Another company in the forefront of a reduced carbon footprint is a UK-based company called Evolution Music. They claim to have replaced traditional PVC based resins with what they call Evovinyl, which is a plant-based material. In trials conducted at a variety of pressing plants, the same equipment is used as when making LPs from PVC. What changes are reduced forming temperatures, which is claimed to provide lower energy consumption. Because the material itself is “bio” based, Evolution Music asserts environmental neutrality. They additionally purport the sonics are indistinguishable from the PVC records they hope to replace.
Not much is given in the way of what comprises the actual material or any measure of technical information. However, it is felt by many in the industry this alleged environmentally friendly material will one day replace PVC because of the elimination of toxic off-gasses. Not to mention pressing companies being able to use their existing equipment seems to provide a viable alternative to carcinogen-producing materials like PVC.
Nor do we know how much records produced using this process will cost. I am reminded of when diet foods first began showing up in stores. When “diet” appeared on the label, it usually meant higher cost and worse taste. It remains to be seen if something similar will happen with a bio material for LPs.

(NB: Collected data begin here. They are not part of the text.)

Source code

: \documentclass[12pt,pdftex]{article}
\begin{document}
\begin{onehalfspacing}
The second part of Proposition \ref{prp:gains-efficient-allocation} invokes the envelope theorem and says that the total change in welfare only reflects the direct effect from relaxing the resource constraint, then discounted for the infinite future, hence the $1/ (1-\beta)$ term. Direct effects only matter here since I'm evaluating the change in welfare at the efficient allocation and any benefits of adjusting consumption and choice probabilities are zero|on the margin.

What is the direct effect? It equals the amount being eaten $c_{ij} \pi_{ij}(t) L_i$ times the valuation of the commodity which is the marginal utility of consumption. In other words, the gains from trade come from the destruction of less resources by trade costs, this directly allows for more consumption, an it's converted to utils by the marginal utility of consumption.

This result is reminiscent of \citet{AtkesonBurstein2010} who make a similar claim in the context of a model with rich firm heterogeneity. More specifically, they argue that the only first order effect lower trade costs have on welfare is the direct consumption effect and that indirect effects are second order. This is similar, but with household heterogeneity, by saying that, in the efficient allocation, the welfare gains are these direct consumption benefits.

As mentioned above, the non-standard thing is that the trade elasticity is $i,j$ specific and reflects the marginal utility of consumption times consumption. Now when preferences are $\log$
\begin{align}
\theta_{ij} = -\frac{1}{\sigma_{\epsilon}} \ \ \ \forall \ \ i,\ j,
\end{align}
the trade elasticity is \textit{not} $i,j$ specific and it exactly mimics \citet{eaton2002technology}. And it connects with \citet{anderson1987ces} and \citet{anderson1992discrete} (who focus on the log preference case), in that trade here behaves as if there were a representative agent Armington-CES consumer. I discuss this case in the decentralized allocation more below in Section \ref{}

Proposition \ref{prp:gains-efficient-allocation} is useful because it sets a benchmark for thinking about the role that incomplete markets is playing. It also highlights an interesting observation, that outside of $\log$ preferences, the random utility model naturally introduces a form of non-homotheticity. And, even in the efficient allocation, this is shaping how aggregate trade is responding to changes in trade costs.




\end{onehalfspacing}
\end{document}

LPs are a beloved format by not just old-school audiophiles but also by many other music enthusiasts as well. Millennials, Gen Xers, and, realistically, all age groups enjoy listening to LPs. There is a magical quality to the tactile application of a stylus touching a record. Listening while holding an LP sleeve and reading the who, what, and where of a proudction adds to the overall satisfaction and enjoyment of the format. And who can discount the sonic quality an LP provides, most notably a warmer, more relaxed sound as compared to a CD?
As our world struggles to pay greater attention to carbon footprints and keeping the Earth clean while still enjoying modern conveniences, there will undoubtedly need to be sweeping changes to traditional norms. While LPs made from toxic, even cancer-producing materials like PVC are considered by many in need of elimination, there is not yet a leader in the race to create a dominant replacement. I suspect PVC will continue to be the go-to material for a cost effective, sonically superior material for an LP. What supersedes it, and when, is as yet a question in search of an answer. How soon answers are reached remains to be seen. Meanwhile, enjoy the records that you have and will buy in the coming years. I know I will.